====== Records to use ======
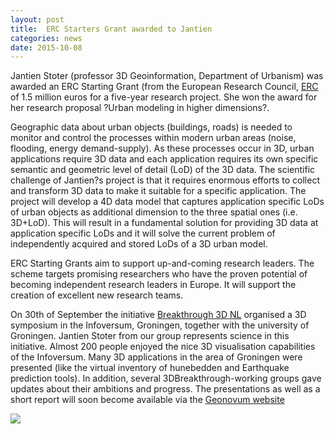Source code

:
 ```yaml
---
layout: post
title:  ERC Starters Grant awarded to Jantien
categories: news
date: 2015-10-08
---
```


Jantien Stoter (professor 3D Geoinformation, Department of Urbanism) was awarded an ERC Starting Grant (from the European Research Council, [ERC](http://erc.europa.eu/starting-grants) of 1.5 million euros for a five-year research project. She won the award for her research proposal ?Urban modeling in higher dimensions?.

Geographic data about urban objects (buildings, roads) is needed to monitor and control the processes within modern urban areas (noise, flooding, energy demand-supply). As these processes occur in 3D, urban applications require 3D data and each application requires its own
specific semantic and geometric level of detail (LoD) of the 3D data. The scientific challenge of Jantien?s project is that it requires
enormous efforts to collect and transform 3D data to make it suitable for a specific application. The project will develop a 4D data model
that captures application specific LoDs of urban objects as additional dimension to the three spatial ones (i.e. 3D+LoD). This will result in
a fundamental solution for providing 3D data at application specific LoDs and it will solve the current problem of independently acquired
and stored LoDs of a 3D urban model.

ERC Starting Grants aim to support up-and-coming research leaders. The scheme targets promising researchers who have the proven potential of becoming independent research leaders in Europe. It will support the creation of excellent new research teams.

On 30th of September the initiative [Breakthrough 3D NL](http://www.geonovum.nl/onderwerpen/3d-doorbraak) organised a 3D symposium in the Infoversum, Groningen, together with the university of Groningen. Jantien Stoter from our group represents science in this initiative. Almost 200 people enjoyed the nice 3D visualisation capabilities of the Infoversum. Many 3D applications in the area of Groningen were presented (like the virtual inventory of hunebedden and Earthquake prediction tools). In addition, several 3DBreakthrough-working groups gave updates about their ambitions and progress. The presentations as well as a short report will soon become available via the [Geonovum website](http://www.geonovum.nl/nieuws/inspireer-en-laat-je-inspireren-op-het-3d-doorbraak-symposium-30-september)

<img src="{{ site.baseurl }}/img/2015/erc.png"/>
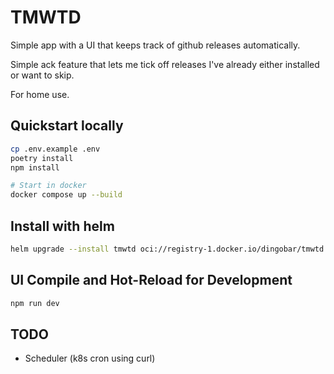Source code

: # TMWTD

Simple app with a UI that keeps track of github releases automatically.

Simple ack feature that lets me tick off releases I've already either installed or
want to skip.

For home use.

## Quickstart locally

```sh
cp .env.example .env
poetry install
npm install

# Start in docker
docker compose up --build
```

## Install with helm

```sh
helm upgrade --install tmwtd oci://registry-1.docker.io/dingobar/tmwtd
```

## UI Compile and Hot-Reload for Development

```sh
npm run dev
```

## TODO

- Scheduler (k8s cron using curl)
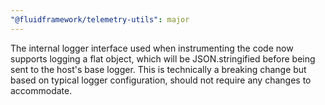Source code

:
 ```yaml
---
"@fluidframework/telemetry-utils": major
---
```


The internal logger interface used when instrumenting the code now supports logging a flat object,
which will be JSON.stringified before being sent to the host's base logger.
This is technically a breaking change but based on typical logger configuration, should not require any changes to accommodate.
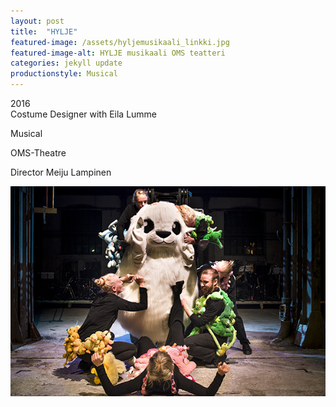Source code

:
 ```yaml
---
layout: post
title:  "HYLJE"
featured-image: /assets/hyljemusikaali_linkki.jpg
featured-image-alt: HYLJE musikaali OMS teatteri
categories: jekyll update
productionstyle: Musical
---
```

  2016  
  Costume Designer with Eila Lumme  

Musical

OMS-Theatre

Director Meiju Lampinen

![alt text](/assets/hyljemusikaali_linkki.jpg)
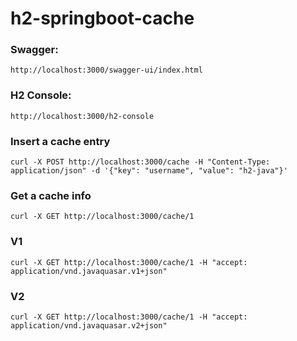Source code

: # h2-springboot-cache

### Swagger:

```http://localhost:3000/swagger-ui/index.html```

### H2 Console:

```http://localhost:3000/h2-console```

### Insert a cache entry
```shell
curl -X POST http://localhost:3000/cache -H "Content-Type: application/json" -d '{"key": "username", "value": "h2-java"}'
```

### Get a cache info
```shell
curl -X GET http://localhost:3000/cache/1
```

### V1
```shell
curl -X GET http://localhost:3000/cache/1 -H "accept: application/vnd.javaquasar.v1+json"
```

### V2
```shell
curl -X GET http://localhost:3000/cache/1 -H "accept: application/vnd.javaquasar.v2+json"
```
======
What is required:
Repeat the entries exactly, pictures left out.

Solved problem:
Source code

:
 ```yaml
---
layout: post
title:  ERC Starters Grant awarded to Jantien
categories: news
date: 2015-10-08
---
```


Jantien Stoter (professor 3D Geoinformation, Department of Urbanism) was awarded an ERC Starting Grant (from the European Research Council, [ERC](http://erc.europa.eu/starting-grants) of 1.5 million euros for a five-year research project. She won the award for her research proposal ?Urban modeling in higher dimensions?.

Geographic data about urban objects (buildings, roads) is needed to monitor and control the processes within modern urban areas (noise, flooding, energy demand-supply). As these processes occur in 3D, urban applications require 3D data and each application requires its own
specific semantic and geometric level of detail (LoD) of the 3D data. The scientific challenge of Jantien?s project is that it requires
enormous efforts to collect and transform 3D data to make it suitable for a specific application. The project will develop a 4D data model
that captures application specific LoDs of urban objects as additional dimension to the three spatial ones (i.e. 3D+LoD). This will result in
a fundamental solution for providing 3D data at application specific LoDs and it will solve the current problem of independently acquired
and stored LoDs of a 3D urban model.

ERC Starting Grants aim to support up-and-coming research leaders. The scheme targets promising researchers who have the proven potential of becoming independent research leaders in Europe. It will support the creation of excellent new research teams.

On 30th of September the initiative [Breakthrough 3D NL](http://www.geonovum.nl/onderwerpen/3d-doorbraak) organised a 3D symposium in the Infoversum, Groningen, together with the university of Groningen. Jantien Stoter from our group represents science in this initiative. Almost 200 people enjoyed the nice 3D visualisation capabilities of the Infoversum. Many 3D applications in the area of Groningen were presented (like the virtual inventory of hunebedden and Earthquake prediction tools). In addition, several 3DBreakthrough-working groups gave updates about their ambitions and progress. The presentations as well as a short report will soon become available via the [Geonovum website](http://www.geonovum.nl/nieuws/inspireer-en-laat-je-inspireren-op-het-3d-doorbraak-symposium-30-september)

<img src="{{ site.baseurl }}/img/2015/erc.png"/>
Source code

: # TMWTD

Simple app with a UI that keeps track of github releases automatically.

Simple ack feature that lets me tick off releases I've already either installed or
want to skip.

For home use.

## Quickstart locally

```sh
cp .env.example .env
poetry install
npm install

# Start in docker
docker compose up --build
```

## Install with helm

```sh
helm upgrade --install tmwtd oci://registry-1.docker.io/dingobar/tmwtd
```

## UI Compile and Hot-Reload for Development

```sh
npm run dev
```

## TODO

- Scheduler (k8s cron using curl)
Source code

:
 ```yaml
---
"@fluidframework/telemetry-utils": major
---
```


The internal logger interface used when instrumenting the code now supports logging a flat object,
which will be JSON.stringified before being sent to the host's base logger.
This is technically a breaking change but based on typical logger configuration, should not require any changes to accommodate.
Source code

:
 ```yaml
---
layout: post
title:  "HYLJE"
featured-image: /assets/hyljemusikaali_linkki.jpg
featured-image-alt: HYLJE musikaali OMS teatteri
categories: jekyll update
productionstyle: Musical
---
```

  2016  
  Costume Designer with Eila Lumme  

Musical

OMS-Theatre

Director Meiju Lampinen

![alt text](/assets/hyljemusikaali_linkki.jpg)
Source code

: # h2-springboot-cache

### Swagger:

```http://localhost:3000/swagger-ui/index.html```

### H2 Console:

```http://localhost:3000/h2-console```

### Insert a cache entry
```shell
curl -X POST http://localhost:3000/cache -H "Content-Type: application/json" -d '{"key": "username", "value": "h2-java"}'
```

### Get a cache info
```shell
curl -X GET http://localhost:3000/cache/1
```

### V1
```shell
curl -X GET http://localhost:3000/cache/1 -H "accept: application/vnd.javaquasar.v1+json"
```

### V2
```shell
curl -X GET http://localhost:3000/cache/1 -H "accept: application/vnd.javaquasar.v2+json"
```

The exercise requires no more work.